Sunday, April 19, 2015

Kopitiam wars in Indonesia - another battlefront

Image result for lau's kopitiam In a continuation of the longstanding Indonesian KOPITIAM wars, (background here) a new case between Phiko Leo Putra operator of Lau's Kopitiam cafe and Abdul Alex Soelystio has been decided in the Supreme Court. Abdul has secured dozens of trademark registrations in many classes for KOPITIAM which is a Chinese translation of coffee shop, previously a generic term across South East Asia including Indonesia.

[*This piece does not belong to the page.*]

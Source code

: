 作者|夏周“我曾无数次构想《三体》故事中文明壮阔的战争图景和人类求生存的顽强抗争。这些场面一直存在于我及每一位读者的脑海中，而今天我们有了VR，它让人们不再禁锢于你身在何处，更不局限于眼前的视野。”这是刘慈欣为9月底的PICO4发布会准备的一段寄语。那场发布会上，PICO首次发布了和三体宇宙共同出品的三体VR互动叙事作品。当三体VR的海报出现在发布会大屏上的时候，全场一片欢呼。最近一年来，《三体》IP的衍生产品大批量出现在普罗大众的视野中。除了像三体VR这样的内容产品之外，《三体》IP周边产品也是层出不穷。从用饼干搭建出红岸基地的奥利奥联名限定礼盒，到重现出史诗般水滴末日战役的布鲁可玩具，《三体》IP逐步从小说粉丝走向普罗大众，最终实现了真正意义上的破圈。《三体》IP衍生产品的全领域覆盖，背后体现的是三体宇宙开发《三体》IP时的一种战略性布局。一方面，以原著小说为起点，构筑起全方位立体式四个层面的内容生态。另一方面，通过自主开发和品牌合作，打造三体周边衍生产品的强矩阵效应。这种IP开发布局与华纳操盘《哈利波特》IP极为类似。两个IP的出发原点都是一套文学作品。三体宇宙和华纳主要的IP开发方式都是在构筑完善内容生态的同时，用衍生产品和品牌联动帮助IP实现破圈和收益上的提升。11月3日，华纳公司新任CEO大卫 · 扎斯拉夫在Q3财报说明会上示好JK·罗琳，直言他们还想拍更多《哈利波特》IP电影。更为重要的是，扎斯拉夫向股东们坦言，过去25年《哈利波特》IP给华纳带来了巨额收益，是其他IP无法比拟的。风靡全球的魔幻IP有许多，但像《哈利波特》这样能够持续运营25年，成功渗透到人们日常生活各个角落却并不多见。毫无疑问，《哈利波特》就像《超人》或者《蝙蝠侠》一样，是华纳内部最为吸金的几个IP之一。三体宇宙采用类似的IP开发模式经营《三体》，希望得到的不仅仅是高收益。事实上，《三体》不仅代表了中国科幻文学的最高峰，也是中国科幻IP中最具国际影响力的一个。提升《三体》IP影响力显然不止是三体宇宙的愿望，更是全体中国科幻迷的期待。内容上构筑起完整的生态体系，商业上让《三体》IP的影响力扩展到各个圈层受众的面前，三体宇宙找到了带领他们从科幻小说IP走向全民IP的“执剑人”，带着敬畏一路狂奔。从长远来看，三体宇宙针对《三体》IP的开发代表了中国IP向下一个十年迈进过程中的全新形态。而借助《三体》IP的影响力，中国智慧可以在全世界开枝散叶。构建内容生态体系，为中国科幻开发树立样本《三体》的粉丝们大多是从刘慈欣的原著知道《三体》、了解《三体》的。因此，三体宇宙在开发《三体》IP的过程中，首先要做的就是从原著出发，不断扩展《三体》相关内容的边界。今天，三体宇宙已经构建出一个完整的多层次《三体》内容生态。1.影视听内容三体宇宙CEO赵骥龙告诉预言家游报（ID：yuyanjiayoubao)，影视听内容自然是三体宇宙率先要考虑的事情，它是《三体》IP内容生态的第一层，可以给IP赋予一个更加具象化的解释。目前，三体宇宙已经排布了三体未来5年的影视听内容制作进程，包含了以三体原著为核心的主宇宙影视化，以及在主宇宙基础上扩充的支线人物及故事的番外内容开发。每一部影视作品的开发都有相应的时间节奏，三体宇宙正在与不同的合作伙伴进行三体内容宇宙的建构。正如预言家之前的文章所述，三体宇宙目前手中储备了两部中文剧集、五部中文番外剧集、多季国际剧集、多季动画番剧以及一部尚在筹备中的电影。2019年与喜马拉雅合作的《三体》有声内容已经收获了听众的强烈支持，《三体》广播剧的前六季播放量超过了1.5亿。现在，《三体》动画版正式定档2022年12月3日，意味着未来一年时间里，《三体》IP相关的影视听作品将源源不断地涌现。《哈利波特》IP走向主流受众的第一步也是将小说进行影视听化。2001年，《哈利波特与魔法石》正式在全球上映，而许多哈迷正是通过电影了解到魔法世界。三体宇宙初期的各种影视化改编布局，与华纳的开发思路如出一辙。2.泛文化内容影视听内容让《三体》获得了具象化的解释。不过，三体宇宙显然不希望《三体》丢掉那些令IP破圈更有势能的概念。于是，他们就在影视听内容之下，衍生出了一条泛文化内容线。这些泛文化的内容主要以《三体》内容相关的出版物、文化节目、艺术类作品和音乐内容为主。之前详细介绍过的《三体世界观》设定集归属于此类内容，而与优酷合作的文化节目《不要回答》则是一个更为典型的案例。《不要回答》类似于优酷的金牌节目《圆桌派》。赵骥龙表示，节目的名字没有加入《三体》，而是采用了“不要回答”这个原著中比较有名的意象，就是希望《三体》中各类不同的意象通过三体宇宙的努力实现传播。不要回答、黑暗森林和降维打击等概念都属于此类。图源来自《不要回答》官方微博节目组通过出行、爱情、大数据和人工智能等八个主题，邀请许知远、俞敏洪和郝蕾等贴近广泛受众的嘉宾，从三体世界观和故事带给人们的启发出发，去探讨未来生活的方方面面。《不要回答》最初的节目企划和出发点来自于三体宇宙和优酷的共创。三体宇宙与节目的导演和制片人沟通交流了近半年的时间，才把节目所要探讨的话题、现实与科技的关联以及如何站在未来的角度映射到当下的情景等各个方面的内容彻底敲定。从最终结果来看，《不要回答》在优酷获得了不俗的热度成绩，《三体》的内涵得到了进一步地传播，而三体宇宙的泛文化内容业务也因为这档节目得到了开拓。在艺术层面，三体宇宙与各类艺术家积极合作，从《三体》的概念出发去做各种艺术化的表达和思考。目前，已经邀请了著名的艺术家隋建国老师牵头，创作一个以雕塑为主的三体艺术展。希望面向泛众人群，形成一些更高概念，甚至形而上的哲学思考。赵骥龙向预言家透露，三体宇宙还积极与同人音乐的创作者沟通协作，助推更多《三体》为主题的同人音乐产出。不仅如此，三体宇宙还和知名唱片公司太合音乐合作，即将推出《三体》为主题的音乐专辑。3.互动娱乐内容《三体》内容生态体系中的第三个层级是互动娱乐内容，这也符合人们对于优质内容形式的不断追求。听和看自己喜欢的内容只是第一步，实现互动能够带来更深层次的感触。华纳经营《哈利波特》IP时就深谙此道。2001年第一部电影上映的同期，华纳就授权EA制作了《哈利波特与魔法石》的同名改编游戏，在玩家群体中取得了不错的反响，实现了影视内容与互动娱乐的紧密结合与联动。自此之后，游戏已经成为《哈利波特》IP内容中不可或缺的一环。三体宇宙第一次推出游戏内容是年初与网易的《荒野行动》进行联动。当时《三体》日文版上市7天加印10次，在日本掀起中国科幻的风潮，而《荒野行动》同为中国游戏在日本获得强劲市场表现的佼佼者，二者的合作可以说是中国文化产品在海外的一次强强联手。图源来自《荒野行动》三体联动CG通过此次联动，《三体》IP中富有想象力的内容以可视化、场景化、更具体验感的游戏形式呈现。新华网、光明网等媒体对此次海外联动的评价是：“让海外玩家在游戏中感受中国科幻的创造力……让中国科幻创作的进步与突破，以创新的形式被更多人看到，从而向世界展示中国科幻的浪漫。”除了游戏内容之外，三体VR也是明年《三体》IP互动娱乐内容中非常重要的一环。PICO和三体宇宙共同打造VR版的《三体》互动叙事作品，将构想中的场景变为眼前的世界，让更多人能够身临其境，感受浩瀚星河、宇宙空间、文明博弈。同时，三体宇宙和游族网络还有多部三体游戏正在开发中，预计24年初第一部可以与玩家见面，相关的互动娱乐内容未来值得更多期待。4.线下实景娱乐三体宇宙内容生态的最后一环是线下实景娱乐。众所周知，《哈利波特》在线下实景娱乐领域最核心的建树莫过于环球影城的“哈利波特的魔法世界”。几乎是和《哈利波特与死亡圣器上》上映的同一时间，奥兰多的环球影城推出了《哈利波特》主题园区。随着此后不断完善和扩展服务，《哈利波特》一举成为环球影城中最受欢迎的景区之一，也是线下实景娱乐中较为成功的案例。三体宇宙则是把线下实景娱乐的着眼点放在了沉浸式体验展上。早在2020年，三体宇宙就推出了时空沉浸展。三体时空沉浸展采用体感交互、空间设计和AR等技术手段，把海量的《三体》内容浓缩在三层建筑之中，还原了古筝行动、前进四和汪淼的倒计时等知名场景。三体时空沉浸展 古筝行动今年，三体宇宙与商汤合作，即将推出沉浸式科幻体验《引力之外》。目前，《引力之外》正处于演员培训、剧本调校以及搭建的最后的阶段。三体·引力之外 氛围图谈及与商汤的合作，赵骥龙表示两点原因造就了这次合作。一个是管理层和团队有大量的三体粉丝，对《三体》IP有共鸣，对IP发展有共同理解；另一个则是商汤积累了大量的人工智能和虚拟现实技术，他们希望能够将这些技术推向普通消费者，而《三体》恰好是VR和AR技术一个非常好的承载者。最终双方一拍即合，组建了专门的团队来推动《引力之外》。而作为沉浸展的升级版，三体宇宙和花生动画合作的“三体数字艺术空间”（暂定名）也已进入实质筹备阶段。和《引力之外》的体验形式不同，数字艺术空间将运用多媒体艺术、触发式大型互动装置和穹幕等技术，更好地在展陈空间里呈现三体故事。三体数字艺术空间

Hundreds, if not thousands of KOPITIAM cafes exist however. Abdul has been winning cases and is taking enforcement action against the many users of KOPITIAM throughout Indonesia.  In another case, he forced the cancellation of Paiman Halim's KOPITIAM trade mark registration in class 43.

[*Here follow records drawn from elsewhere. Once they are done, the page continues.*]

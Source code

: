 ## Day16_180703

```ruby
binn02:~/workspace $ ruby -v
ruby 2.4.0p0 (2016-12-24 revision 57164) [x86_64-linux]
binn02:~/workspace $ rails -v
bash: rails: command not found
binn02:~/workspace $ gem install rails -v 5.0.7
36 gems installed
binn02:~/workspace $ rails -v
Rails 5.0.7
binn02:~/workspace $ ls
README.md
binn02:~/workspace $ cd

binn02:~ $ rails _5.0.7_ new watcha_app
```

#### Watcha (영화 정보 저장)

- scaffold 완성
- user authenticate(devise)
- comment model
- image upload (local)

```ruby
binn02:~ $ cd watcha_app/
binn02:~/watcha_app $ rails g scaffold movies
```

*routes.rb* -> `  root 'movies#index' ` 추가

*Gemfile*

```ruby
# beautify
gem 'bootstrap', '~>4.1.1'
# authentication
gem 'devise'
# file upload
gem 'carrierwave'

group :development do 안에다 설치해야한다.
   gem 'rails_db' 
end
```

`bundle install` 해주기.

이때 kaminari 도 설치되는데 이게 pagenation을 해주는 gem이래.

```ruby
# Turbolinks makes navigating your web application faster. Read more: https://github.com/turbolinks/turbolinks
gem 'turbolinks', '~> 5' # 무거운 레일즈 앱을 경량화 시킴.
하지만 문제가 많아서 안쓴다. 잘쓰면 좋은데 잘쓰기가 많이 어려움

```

In the current case, Phiko had applied for LAU'S KOPITIAM in Class 43 for cafes and restaurants in September 2013. Phiko claimed that Abdul's registration for KOPITIAM should be cancelled because it is in the public domain. Phiko argued KOPITIAM is a combination of two descriptive words, KOPI ('Coffee' in Indonesian language) and TIAM ('Shop' in Chinese Hokkien dialect). He argued it is widely used for coffee shops especially by the Chinese immigrant community.

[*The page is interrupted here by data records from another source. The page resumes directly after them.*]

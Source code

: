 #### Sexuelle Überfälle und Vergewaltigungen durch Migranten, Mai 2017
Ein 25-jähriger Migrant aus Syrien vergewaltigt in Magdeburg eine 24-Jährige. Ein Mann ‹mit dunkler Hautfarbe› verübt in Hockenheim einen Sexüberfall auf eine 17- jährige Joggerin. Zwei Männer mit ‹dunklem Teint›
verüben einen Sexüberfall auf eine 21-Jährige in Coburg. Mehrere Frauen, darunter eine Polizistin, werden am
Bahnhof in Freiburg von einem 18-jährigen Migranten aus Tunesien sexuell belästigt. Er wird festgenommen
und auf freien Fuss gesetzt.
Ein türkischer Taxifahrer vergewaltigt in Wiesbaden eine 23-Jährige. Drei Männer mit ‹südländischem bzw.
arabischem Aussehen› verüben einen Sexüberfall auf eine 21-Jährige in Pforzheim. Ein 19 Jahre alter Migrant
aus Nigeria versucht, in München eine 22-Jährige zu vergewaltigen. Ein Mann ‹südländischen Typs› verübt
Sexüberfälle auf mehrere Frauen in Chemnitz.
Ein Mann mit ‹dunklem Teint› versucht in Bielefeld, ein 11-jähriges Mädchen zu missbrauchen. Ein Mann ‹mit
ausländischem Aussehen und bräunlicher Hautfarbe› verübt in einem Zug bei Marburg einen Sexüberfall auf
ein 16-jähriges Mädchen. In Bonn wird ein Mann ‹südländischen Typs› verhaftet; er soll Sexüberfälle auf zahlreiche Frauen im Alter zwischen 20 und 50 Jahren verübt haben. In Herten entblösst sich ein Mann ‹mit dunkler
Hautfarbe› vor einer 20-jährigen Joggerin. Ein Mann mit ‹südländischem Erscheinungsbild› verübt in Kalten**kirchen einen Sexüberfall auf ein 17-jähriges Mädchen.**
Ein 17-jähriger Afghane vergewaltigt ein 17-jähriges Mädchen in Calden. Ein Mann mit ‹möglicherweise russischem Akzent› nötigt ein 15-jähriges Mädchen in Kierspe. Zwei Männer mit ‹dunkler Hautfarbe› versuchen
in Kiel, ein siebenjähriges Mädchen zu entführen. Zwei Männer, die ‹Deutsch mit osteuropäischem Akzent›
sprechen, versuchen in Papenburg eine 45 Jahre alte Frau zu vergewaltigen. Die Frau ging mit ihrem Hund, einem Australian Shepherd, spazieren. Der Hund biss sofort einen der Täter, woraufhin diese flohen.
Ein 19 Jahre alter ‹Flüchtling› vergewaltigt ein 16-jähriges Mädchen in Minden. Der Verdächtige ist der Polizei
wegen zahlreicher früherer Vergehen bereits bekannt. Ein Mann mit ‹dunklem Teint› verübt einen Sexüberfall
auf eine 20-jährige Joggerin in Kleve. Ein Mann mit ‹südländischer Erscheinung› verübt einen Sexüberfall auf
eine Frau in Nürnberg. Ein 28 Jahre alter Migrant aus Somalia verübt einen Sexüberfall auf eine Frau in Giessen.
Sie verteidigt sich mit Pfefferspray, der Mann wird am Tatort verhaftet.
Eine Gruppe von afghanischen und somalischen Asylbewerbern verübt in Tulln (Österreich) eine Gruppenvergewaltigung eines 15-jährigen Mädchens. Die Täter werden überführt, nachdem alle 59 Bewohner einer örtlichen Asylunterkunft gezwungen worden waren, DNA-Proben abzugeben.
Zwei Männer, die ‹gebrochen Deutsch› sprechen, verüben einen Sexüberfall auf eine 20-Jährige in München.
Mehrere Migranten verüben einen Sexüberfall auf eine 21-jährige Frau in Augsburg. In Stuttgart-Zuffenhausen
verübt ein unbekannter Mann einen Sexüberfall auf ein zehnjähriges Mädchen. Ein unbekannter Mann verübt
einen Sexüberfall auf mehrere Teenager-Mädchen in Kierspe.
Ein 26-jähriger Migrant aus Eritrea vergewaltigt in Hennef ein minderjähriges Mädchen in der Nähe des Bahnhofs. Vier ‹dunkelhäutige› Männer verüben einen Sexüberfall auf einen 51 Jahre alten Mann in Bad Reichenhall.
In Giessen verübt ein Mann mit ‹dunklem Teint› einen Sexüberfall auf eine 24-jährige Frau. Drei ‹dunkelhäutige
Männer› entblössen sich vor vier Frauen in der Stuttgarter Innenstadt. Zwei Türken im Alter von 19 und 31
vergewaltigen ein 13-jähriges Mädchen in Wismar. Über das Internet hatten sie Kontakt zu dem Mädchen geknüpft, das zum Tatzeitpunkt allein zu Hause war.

The Defendant Abdul claimed that the LAU'S KOPITIAM application is similar to his KOPITIAM trade mark registration. He requested the court to order the Plaintiff to stop his business and pay damage for Abdul's losses.

The Panel of Judges at the Jakarta Commercial Court rejected the Plaintiff's lawsuit. However they also decided that Lau's Kopitiam mark has significant differences to the Defendant's KOPITIAM mark so was not similar.

On appeal in the Supreme Court, the Judges overruled parts of the Commercial Court decision. They confirmed the two marks were in fact similar and that there was infringement and Phiko had to cease use of his Lau's Kopitiam trademark.

The decision is probably right in respect of the similarity. But it does not address the descriptive generic issue, which is also ongoing in another case brought by the Kopitiam Owners  Association. Meanwhile Abdul keeps asserting and winning cases, in his attempt to monopolize an entire industry.